Top of Entries supplied

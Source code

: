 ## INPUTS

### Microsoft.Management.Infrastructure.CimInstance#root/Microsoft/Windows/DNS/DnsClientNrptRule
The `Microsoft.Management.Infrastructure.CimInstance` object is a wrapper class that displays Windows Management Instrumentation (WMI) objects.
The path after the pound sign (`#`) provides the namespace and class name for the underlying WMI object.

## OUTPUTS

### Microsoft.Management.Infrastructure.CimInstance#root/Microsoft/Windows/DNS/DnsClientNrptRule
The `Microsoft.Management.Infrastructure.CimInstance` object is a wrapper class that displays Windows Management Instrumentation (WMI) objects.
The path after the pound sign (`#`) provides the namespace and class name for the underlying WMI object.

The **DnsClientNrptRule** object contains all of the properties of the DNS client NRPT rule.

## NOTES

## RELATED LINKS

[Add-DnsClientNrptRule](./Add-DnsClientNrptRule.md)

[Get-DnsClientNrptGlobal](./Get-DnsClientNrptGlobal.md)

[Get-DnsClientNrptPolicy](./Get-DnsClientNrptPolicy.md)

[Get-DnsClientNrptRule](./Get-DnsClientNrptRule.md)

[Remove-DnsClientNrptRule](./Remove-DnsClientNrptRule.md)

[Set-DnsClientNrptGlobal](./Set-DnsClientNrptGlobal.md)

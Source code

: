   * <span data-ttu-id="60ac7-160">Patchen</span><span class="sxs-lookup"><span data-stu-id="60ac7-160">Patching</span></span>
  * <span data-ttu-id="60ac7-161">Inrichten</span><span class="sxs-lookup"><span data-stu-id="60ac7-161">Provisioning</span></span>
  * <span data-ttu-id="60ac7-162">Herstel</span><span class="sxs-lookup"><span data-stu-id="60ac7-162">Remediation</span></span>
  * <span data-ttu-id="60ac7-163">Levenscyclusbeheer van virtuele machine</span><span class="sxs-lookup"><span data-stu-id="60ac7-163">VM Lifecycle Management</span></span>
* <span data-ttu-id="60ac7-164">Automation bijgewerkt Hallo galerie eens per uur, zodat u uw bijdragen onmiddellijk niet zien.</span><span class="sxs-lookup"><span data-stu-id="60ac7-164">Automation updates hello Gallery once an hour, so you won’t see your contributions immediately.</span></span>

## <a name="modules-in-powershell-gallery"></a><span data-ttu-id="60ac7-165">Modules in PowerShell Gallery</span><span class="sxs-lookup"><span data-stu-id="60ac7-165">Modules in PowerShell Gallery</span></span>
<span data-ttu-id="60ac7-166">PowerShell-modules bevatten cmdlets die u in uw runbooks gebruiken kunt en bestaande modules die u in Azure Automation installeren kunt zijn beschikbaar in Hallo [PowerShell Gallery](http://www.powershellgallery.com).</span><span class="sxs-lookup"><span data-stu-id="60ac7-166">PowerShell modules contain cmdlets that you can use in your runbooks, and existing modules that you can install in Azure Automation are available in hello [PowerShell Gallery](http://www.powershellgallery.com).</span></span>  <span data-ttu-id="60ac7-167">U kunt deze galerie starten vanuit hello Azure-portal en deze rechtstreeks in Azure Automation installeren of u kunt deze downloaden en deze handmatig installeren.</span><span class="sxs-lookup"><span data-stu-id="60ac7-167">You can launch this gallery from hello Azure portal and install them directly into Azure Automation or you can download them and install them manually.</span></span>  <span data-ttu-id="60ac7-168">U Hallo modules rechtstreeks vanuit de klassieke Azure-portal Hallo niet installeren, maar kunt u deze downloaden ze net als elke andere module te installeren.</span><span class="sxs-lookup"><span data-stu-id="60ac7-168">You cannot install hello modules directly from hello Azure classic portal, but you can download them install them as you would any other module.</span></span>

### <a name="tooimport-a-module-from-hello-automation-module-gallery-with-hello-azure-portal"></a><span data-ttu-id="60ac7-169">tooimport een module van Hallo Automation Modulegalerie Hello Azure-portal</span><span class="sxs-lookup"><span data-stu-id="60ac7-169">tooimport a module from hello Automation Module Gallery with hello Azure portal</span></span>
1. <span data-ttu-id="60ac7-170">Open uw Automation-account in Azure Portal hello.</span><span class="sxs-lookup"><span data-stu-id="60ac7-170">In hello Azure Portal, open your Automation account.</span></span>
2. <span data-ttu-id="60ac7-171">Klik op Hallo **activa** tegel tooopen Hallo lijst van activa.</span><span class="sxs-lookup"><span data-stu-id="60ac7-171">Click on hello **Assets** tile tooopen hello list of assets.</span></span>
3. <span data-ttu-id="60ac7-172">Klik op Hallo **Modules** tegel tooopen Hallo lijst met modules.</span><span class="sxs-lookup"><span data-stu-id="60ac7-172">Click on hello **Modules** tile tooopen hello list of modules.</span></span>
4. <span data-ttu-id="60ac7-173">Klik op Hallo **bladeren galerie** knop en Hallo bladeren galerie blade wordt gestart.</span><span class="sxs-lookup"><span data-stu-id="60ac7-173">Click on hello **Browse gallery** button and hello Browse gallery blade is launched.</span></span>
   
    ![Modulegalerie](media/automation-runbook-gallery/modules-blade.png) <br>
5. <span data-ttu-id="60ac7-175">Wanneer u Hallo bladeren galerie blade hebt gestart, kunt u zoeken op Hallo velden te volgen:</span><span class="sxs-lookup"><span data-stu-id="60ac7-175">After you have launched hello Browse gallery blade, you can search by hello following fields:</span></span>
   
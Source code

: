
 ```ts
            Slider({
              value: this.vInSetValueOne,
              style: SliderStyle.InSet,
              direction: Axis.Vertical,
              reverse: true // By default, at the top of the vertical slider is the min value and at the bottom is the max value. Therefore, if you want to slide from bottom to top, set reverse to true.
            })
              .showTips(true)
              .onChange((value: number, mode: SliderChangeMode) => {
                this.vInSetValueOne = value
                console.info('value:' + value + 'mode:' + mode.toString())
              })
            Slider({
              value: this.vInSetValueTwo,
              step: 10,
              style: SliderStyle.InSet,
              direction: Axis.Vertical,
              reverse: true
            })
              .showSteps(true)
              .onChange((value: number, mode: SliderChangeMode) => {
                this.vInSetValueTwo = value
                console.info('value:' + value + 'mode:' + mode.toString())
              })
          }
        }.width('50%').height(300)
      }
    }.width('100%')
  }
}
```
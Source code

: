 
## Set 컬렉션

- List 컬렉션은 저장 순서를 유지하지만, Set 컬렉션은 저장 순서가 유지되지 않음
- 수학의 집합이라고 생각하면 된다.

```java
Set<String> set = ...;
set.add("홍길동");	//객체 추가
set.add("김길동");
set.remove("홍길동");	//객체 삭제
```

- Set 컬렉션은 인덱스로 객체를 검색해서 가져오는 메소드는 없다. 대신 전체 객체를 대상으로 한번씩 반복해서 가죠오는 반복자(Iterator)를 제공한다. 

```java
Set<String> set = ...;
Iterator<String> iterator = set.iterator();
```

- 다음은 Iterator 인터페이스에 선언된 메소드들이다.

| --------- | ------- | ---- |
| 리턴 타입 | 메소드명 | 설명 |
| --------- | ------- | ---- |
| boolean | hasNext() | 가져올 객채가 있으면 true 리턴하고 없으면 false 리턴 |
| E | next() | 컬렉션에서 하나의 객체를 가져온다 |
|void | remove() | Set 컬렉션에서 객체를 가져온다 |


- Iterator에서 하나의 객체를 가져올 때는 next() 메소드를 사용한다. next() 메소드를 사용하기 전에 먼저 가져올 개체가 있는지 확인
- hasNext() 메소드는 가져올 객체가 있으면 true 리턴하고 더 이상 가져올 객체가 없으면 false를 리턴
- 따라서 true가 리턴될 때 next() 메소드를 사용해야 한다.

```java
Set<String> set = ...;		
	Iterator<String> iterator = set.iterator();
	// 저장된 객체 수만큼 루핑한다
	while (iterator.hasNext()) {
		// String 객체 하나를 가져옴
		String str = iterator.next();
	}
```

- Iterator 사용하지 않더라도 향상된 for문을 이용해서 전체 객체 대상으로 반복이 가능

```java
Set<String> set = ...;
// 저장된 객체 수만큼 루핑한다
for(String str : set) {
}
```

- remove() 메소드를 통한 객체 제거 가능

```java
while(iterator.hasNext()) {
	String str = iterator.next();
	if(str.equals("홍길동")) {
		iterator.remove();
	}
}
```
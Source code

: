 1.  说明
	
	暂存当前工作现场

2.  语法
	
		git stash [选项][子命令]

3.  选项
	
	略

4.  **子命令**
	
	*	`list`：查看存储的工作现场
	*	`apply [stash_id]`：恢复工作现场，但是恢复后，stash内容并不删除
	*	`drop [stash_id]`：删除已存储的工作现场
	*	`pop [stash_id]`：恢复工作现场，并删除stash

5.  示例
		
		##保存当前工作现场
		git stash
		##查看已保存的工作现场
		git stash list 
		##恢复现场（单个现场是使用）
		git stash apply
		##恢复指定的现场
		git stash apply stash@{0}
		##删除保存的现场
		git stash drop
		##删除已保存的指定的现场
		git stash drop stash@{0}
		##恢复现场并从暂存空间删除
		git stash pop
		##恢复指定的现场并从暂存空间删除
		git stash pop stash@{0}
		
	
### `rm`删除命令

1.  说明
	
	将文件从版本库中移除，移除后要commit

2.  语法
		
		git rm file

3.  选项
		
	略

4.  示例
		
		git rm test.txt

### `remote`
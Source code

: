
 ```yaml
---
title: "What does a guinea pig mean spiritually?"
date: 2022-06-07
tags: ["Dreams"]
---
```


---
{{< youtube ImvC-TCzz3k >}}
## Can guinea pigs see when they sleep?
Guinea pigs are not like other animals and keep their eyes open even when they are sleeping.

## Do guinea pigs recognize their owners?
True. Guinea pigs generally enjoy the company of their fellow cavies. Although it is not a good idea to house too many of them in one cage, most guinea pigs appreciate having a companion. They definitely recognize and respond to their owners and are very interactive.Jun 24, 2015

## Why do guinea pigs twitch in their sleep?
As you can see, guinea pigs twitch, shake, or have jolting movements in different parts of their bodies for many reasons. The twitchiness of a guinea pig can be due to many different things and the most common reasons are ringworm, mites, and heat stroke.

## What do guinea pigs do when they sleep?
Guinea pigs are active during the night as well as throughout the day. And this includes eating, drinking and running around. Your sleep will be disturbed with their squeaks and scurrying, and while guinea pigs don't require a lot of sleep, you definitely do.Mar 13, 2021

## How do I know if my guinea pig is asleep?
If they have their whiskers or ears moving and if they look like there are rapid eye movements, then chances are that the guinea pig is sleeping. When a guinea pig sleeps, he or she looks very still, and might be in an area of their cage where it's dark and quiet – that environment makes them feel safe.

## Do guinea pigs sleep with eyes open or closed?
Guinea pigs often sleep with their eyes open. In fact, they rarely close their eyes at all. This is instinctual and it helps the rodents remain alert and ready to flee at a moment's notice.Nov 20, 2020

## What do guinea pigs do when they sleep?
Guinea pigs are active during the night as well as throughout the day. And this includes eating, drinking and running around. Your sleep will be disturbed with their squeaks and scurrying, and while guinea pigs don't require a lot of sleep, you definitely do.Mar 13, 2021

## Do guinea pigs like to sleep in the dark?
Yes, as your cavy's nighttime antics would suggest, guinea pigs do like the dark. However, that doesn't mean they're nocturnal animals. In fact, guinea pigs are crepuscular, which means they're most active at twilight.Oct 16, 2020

Bottom of Entries supplied

- **Exercise brief**
A reply should hold exactly the lines from the one containing "Guinea pigs often" through the end of the data above, nothing more.

- **Task answer**
Guinea pigs often sleep with their eyes open. In fact, they rarely close their eyes at all. This is instinctual and it helps the rodents remain alert and ready to flee at a moment's notice.Nov 20, 2020

## What do guinea pigs do when they sleep?
Guinea pigs are active during the night as well as throughout the day. And this includes eating, drinking and running around. Your sleep will be disturbed with their squeaks and scurrying, and while guinea pigs don't require a lot of sleep, you definitely do.Mar 13, 2021

## Do guinea pigs like to sleep in the dark?
Yes, as your cavy's nighttime antics would suggest, guinea pigs do like the dark. However, that doesn't mean they're nocturnal animals. In fact, guinea pigs are crepuscular, which means they're most active at twilight.Oct 16, 2020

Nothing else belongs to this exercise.